--- ABOUT THIS TASK ---
Search the data for the string "plugin" and gather each line it is in.

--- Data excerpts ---
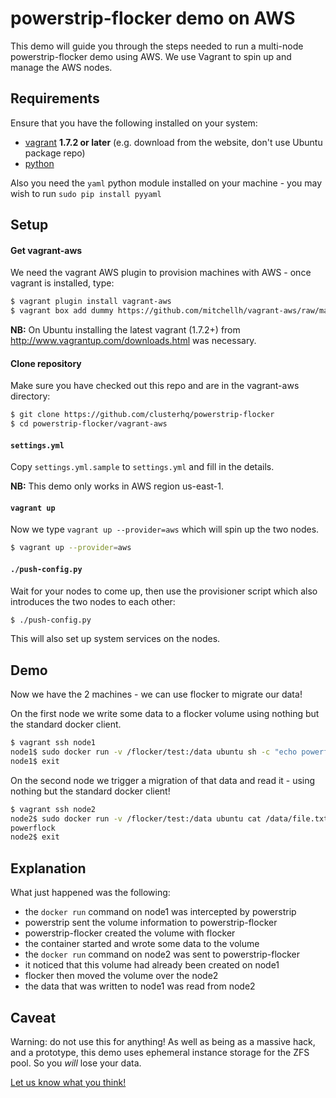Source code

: # powerstrip-flocker demo on AWS

This demo will guide you through the steps needed to run a multi-node powerstrip-flocker demo using AWS.  We use Vagrant to spin up and manage the AWS nodes.

## Requirements

Ensure that you have the following installed on your system:

 * [vagrant](http://www.vagrantup.com/downloads.html) **1.7.2 or later** (e.g. download from the website, don't use Ubuntu package repo)
 * [python](https://www.python.org/downloados/)

Also you need the `yaml` python module installed on your machine - you may wish to run `sudo pip install pyyaml`

## Setup

#### Get vagrant-aws

We need the vagrant AWS plugin to provision machines with AWS - once vagrant is installed, type:

```bash
$ vagrant plugin install vagrant-aws
$ vagrant box add dummy https://github.com/mitchellh/vagrant-aws/raw/master/dummy.box
```

**NB:** On Ubuntu installing the latest vagrant (1.7.2+) from http://www.vagrantup.com/downloads.html was necessary.

#### Clone repository

Make sure you have checked out this repo and are in the vagrant-aws directory:

```bash
$ git clone https://github.com/clusterhq/powerstrip-flocker
$ cd powerstrip-flocker/vagrant-aws
```

#### `settings.yml`

Copy `settings.yml.sample` to `settings.yml` and fill in the details.

**NB:** This demo only works in AWS region us-east-1.

#### `vagrant up`

Now we type `vagrant up --provider=aws` which will spin up the two nodes.

```bash
$ vagrant up --provider=aws
```

#### `./push-config.py`

Wait for your nodes to come up, then use the provisioner script which also introduces the two nodes to each other:

```bash
$ ./push-config.py
```

This will also set up system services on the nodes.

## Demo

Now we have the 2 machines - we can use flocker to migrate our data!

On the first node we write some data to a flocker volume using nothing but the standard docker client.

```bash
$ vagrant ssh node1
node1$ sudo docker run -v /flocker/test:/data ubuntu sh -c "echo powerflock > /data/file.txt"
node1$ exit
```

On the second node we trigger a migration of that data and read it - using nothing but the standard docker client!

```bash
$ vagrant ssh node2
node2$ sudo docker run -v /flocker/test:/data ubuntu cat /data/file.txt
powerflock
node2$ exit
```

## Explanation

What just happened was the following:

 * the `docker run` command on node1 was intercepted by powerstrip
 * powerstrip sent the volume information to powerstrip-flocker
 * powerstrip-flocker created the volume with flocker
 * the container started and wrote some data to the volume
 * the `docker run` command on node2 was sent to powerstrip-flocker
 * it noticed that this volume had already been created on node1
 * flocker then moved the volume over the node2
 * the data that was written to node1 was read from node2

## Caveat

Warning: do not use this for anything!
As well as being as a massive hack, and a prototype, this demo uses ephemeral instance storage for the ZFS pool.
So you *will* lose your data.

[Let us know what you think!](https://github.com/ClusterHQ/powerstrip-flocker/issues/new)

--- RESULT ---
We need the vagrant AWS plugin to provision machines with AWS - once vagrant is installed, type:
$ vagrant plugin install vagrant-aws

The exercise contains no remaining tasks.